Handicapés par un déficit de notoriété, des appellations multiples et des syndicats professionnels peu actifs pour certains, les vins de Loire, Bourgogne, Rhône ou Languedoc-Roussillon tentent de séduire le marché chinois, massivement acquis au Bordeaux.

Gaël Branchereau AGENCE FRANCE-PRESSE

Au 5e salon Vinexpo-Asie, producteurs et négociants de Pouilly, Gigondas, Muscadet et autres Chablis ont mis les bouchées doubles pour convaincre les acheteurs, essentiellement chinois, que leurs domaines valent les châteaux de Gironde, d'où proviennent plus de 70% des vins français importés en Chine.

Inter Rhône, qui regroupe la fillière des AOC de la vallée du Rhône, s'est offert un espace de 120 m2 dans le centre des expositions de Hong Kong, avec 12 entreprises sous sa bannière, le double de l'édition 2010. Au total, une quarantaine d'enseignes de la vallée sont présentes.

«Bordeaux a ouvert la voie, mais on est en train de tourner une page où le vin était surtout l'expression d'un statut» social pour les riches Chinois amateurs d'étiquettes prestigieuses, ne jurant que par les Lafite et Rothschild, affirme Laure Vaissermann, porte-parole de l'organisme interprofessionnel.

Les expéditions des vins du Rhône explosent en Chine (+140% en 2011) mais les valeurs restent modestes. En 2011, elles se montaient à 12 millions d'euros, 30 fois moins que les vins de Bordeaux, 60 fois en comptant Hong Kong.

Mais les palais s'affinent, la culture du vin progresse et la demande se diversifie au profit des régions jusqu'ici peu présentes sur les tables chinoises, soutient Laure Vaissermann.

Avec ses vins ronds et fruités, rouges à 85%, Inter Rhône veut conquérir les classes moyennes jeunes (35-45 ans) des grandes villes chinoises, coeur de cible d'une campagne promotionnelle aux «visuels» chocs qui habillent des tramways à Hong Kong.

On y voit une jeune femme en talon-aiguille rouge, portant un verre de vin à ses lèvres, d'une main, et, de l'autre, dégrafant sa robe dans le dos...

Pas convaincu, un petit producteur de Côtes du Rhône présent sur le salon explique discrètement qu'il va abandonner la bouteille typique de son AOC, la «rhodanienne», pour la «bordelaise», plus vendeuse...

Pour vendre ses vins de Loire, Arnaud Saget a dû quant à lui mettre dans le panier de son importateur un... Bordeaux.

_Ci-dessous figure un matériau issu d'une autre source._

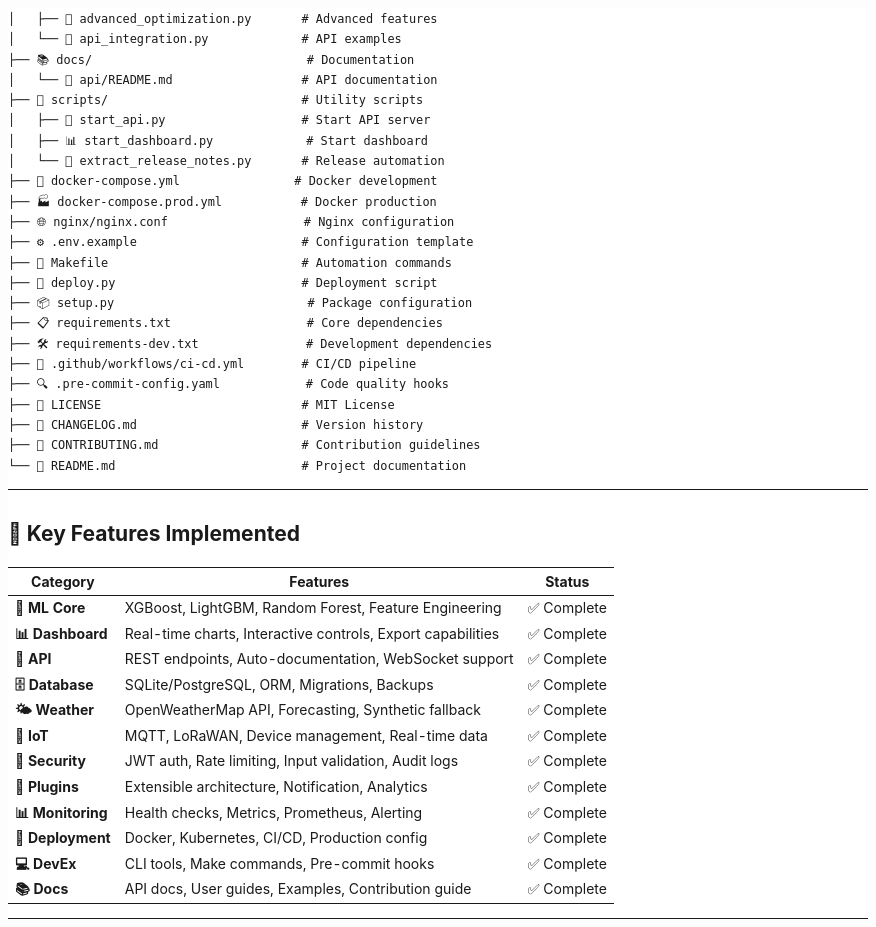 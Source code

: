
 ```
│   ├── 🚀 advanced_optimization.py       # Advanced features
│   └── 📡 api_integration.py             # API examples
├── 📚 docs/                              # Documentation
│   └── 📡 api/README.md                  # API documentation
├── 🔧 scripts/                           # Utility scripts
│   ├── 🚀 start_api.py                   # Start API server
│   ├── 📊 start_dashboard.py             # Start dashboard
│   └── 📝 extract_release_notes.py       # Release automation
├── 🐳 docker-compose.yml                # Docker development
├── 🏭 docker-compose.prod.yml           # Docker production
├── 🌐 nginx/nginx.conf                   # Nginx configuration
├── ⚙️ .env.example                       # Configuration template
├── 🔧 Makefile                           # Automation commands
├── 🚀 deploy.py                          # Deployment script
├── 📦 setup.py                           # Package configuration
├── 📋 requirements.txt                   # Core dependencies
├── 🛠️ requirements-dev.txt               # Development dependencies
├── 🔄 .github/workflows/ci-cd.yml        # CI/CD pipeline
├── 🔍 .pre-commit-config.yaml            # Code quality hooks
├── 📄 LICENSE                            # MIT License
├── 📝 CHANGELOG.md                       # Version history
├── 🤝 CONTRIBUTING.md                    # Contribution guidelines
└── 📖 README.md                          # Project documentation
```

---

## 🎯 **Key Features Implemented**

| Category | Features | Status |
|----------|----------|--------|
| **🤖 ML Core** | XGBoost, LightGBM, Random Forest, Feature Engineering | ✅ Complete |
| **📊 Dashboard** | Real-time charts, Interactive controls, Export capabilities | ✅ Complete |
| **📡 API** | REST endpoints, Auto-documentation, WebSocket support | ✅ Complete |
| **🗄️ Database** | SQLite/PostgreSQL, ORM, Migrations, Backups | ✅ Complete |
| **🌤️ Weather** | OpenWeatherMap API, Forecasting, Synthetic fallback | ✅ Complete |
| **🔌 IoT** | MQTT, LoRaWAN, Device management, Real-time data | ✅ Complete |
| **🔐 Security** | JWT auth, Rate limiting, Input validation, Audit logs | ✅ Complete |
| **🧩 Plugins** | Extensible architecture, Notification, Analytics | ✅ Complete |
| **📊 Monitoring** | Health checks, Metrics, Prometheus, Alerting | ✅ Complete |
| **🐳 Deployment** | Docker, Kubernetes, CI/CD, Production config | ✅ Complete |
| **💻 DevEx** | CLI tools, Make commands, Pre-commit hooks | ✅ Complete |
| **📚 Docs** | API docs, User guides, Examples, Contribution guide | ✅ Complete |

---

«D'habitude je n'aime pas faire ça, ça ne peut qu'entraîner de la confusion. Mais ici, je n'ai pas le choix, c'est la clé d'entrée», explique le directeur export de la maison Saget créée au XVIIIe siècle à Pouilly-sur-Loire (Nièvre, centre de la France).

En échange, il a imposé à son partenaire un quota de Pouilly, Sancerre, Anjou et Muscadet qui, espère-t-il, finiront par convertir les palais chinois.

Les vins de Loire ont reçu l'appui logistique du Service promotion agroalimentaire des Pays de la Loire (SPPL), dépendant de la région, et de la région Centre. Mais les producteurs regrettent l'absence du syndicat interprofessionnel, Inter Loire. «No comment», assènent-ils à ce sujet.

Ces dernières années, les exportations de vins du Val de Loire vers la Chine représentaient moins d'1% des exportations françaises.

«Quand on commence à boire du vin, on commence par le Bordeaux. Mais le marché mûrit, les Chinois commencent à s'ouvrir», relève Frédéric Niger Van Herck du domain de l'Écu au Landreau (Loire-Atlantique, ouest).

Pour You Wenrui, responsable des achats étrangers du site de vente en ligne wine9.com, numéro trois en Chine, «Bordeaux est le vin le plus connu, le plus grand vignoble, il offre une grande diversité de cépages et d'arômes».

Le site propose 50% de vins français, dont 75% de Bordeaux. «Mais nous sommes venus à Vinexpo pour diversifier notre offre. Nous voulons une gamme riche», souligne la jeune femme en dégustant un Sancerre.

Si Bordeaux est leader, avance Georges Haushalter, président du Conseil interprofessionnel du vin de Bordeaux (CIVB), c'est d'abord parce que «les négociants ont préparé le terrain depuis longtemps». «C'est l'aboutissement de 15 ans de travail», assure-t-il.